Together (13)

After my yoga
I lie down for chavasana
and there is a big red ant
beside my mat
where my arms want to lie.
He is hunched over
odd-seeming.
I present him
with a dry bougainvillea blossom
and he seems happy
as if it’s a new toy,
rocking the blossom
back and forth
with his weight.
Then he perches
on the top
and holds still
and all of a sudden
I am moved
by his unexpected company
my small companion
in chavasana.

Belonging (12)

It is hard for me to name fresh, new times when I felt like I belonged because I have written about most of them already, the ones that stand out. That pile of young women on Vicki’s living room floor, laughing. Girl Scout camp, Camp River Glen, singing in the dining hall or beside the fire at night—all of me engaged, connected, joyous. For me more often is the sense of being in a group but not of it, a rigidity in my body, an inability to rest with these people who seem so at ease together. I don’t know what the common thread is, aside from myself, me as the thread. Often I just haven’t experienced what they describe—I feel different, set apart, as if they all truly come from common roots, and I am the strange flower carried far from the others, flown here by birds.

[Editor’s note: This is another short, timed writing from the Zoom daylong writing retreat on June 22nd.]

I Just Read this Essay!

This essay for BIPOC women in academia was so beautifully written and so moving I just have to pass it on.

A Survival Guide for Black, Indigenous, and Other Women of Color in Academe
By Aisha S. Ahmad, posted today on The Chronicle of Higher Education

 

Becoming (11)

I seem to always be becoming someone new. For decades now my life has turned toward becoming whole, becoming more and more of who I want to be, becoming well, becoming comfortable in my skin. I have small rushes of time when I can feel it burgeoning in me, swept up in some big gateway. Sometimes I feel aware of being in the heart of one big transition. Other times I can sense a series of transitions, moving toward the me I want, the life I long for. Stepping in more fully, feet planted in the earth, joy flying, humble and grateful. Not arriving, or only for a moment, but always becoming.
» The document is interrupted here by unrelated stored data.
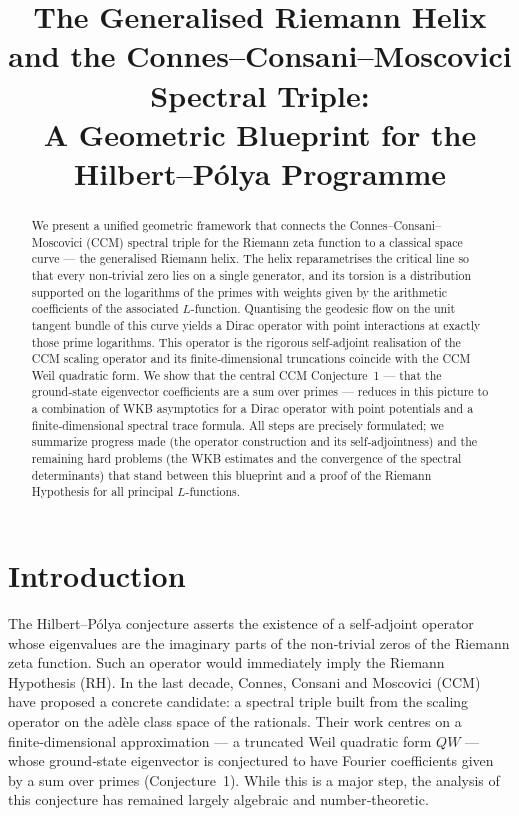 \documentclass[12pt,a4paper]{article}
\title{\bf The Generalised Riemann Helix and the Connes--Consani--Moscovici Spectral Triple:\\A Geometric Blueprint for the Hilbert--P\'olya Programme}
\author{}
\date{}
\begin{document}
\maketitle

\begin{abstract}
We present a unified geometric framework that connects the Connes--Consani--Moscovici (CCM) spectral triple for the Riemann zeta function to a classical space curve --- the generalised Riemann helix.  The helix reparametrises the critical line so that every non‑trivial zero lies on a single generator, and its torsion is a distribution supported on the logarithms of the primes with weights given by the arithmetic coefficients of the associated $L$-function.  Quantising the geodesic flow on the unit tangent bundle of this curve yields a Dirac operator with point interactions at exactly those prime logarithms.  This operator is the rigorous self‑adjoint realisation of the CCM scaling operator and its finite‑dimensional truncations coincide with the CCM Weil quadratic form.  We show that the central CCM Conjecture~1 --- that the ground‑state eigenvector coefficients are a sum over primes --- reduces in this picture to a combination of WKB asymptotics for a Dirac operator with point potentials and a finite‑dimensional spectral trace formula.  All steps are precisely formulated; we summarize progress made (the operator construction and its self‑adjointness) and the remaining hard problems (the WKB estimates and the convergence of the spectral determinants) that stand between this blueprint and a proof of the Riemann Hypothesis for all principal $L$-functions.
\end{abstract}

\section{Introduction}
The Hilbert--P\'olya conjecture asserts the existence of a self‑adjoint operator whose eigenvalues are the imaginary parts of the non‑trivial zeros of the Riemann zeta function.  Such an operator would immediately imply the Riemann Hypothesis (RH).  In the last decade, Connes, Consani and Moscovici (CCM) \cite{CCM2025} have proposed a concrete candidate: a spectral triple built from the scaling operator on the adèle class space of the rationals.  Their work centres on a finite‑dimensional approximation --- a truncated Weil quadratic form $QW$ --- whose ground‑state eigenvector is conjectured to have Fourier coefficients given by a sum over primes (Conjecture~1).  While this is a major step, the analysis of this conjecture has remained largely algebraic and number‑theoretic.
\end{document}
[Editor’s note: This was a short, timed writing from our daylong Zoom retreat on June 22nd. It is lightly edited here.]

Where White People Might Begin (10)

I can’t count the number of white people I’ve heard say the murder of George Floyd woke them up to how bad things are for black people, for indigenous people, for all people of color. I’ve cringed, stayed silent. But I’ve wondered. How could you not know? At the same time, if I am fair, I think this monstrous act (that follows centuries of monstrous acts) struck at an especially vulnerable time. Maybe because we are all so off kilter from the pandemic this has reached deeper, feels more vivid. Maybe even those of us who scream white privilege, who have the luxury of turning away, of tuning out, haven’t been able to turn away from this. For me, it joins other griefs, wakes up overwhelm and powerlessness. And living in there, too, is a flicker I think might be hope. If you don’t know where to begin, you might start here.
75 Things White People Can Do for Racial Justice

Unexpected Guests (9)

Happy house finch chatter
louder than usual
wakes me in my work
I peek around the doorway
to see a dozen of them
sitting on the open louvers
enjoying the cooler air
alive and dear and
charming beyond belief.

Intermittent Grace (8)

I still seem to be all over the place. I keep hoping I’ll regain my balance. Finding more time to sleep will help, I know. One morning I get up early for my walk, return home with time to sweep the courtyard, fill the feeders in the guayaba tree for my house finch. It’s the first time I haven’t been rushing to finish before my 8:30am work meeting, and when I carry out the big bag of seed, I feel joy come the way it used to. The next day I am anxious and short on the phone with a colleague, brittle and brusque the next day leading my “Sheltering in Place” writing session on Zoom. I resist how rigid I feel. “Some shelter you’re offering,” I mutter, mean to myself. I tell my story later on another weekly Zoom, my voice cracking. “I don’t want to be like this,” I say. Not very Buddhist, is it? All this resistance to what is. Today I yell at my mother. I make her cry. Later she’s angry at me when I call to apologize. “Well, you’re good at yelling,” she says. “Oh,” I say, hard voice in my brittle body. “Where do you think I learned it?” Silence. But I am still the monster who made her cry, though this time I let my own tears come, find my way out of this dark, stuck place. And later, too, I remember standing beside the creek bed yesterday in the shade beside a desert orchid tree. I remember how the hummingbird came to perch on a nearby branch of the tree, and I watched him preen. And then a raven glided overhead, low and close, and two mockingbirds spiraled past. One of them landed on the palm across the street and started to sing. I looked up just then and saw the waning crescent moon in the pale blue above the tallest branches, and it felt all of a piece, and me a part of it.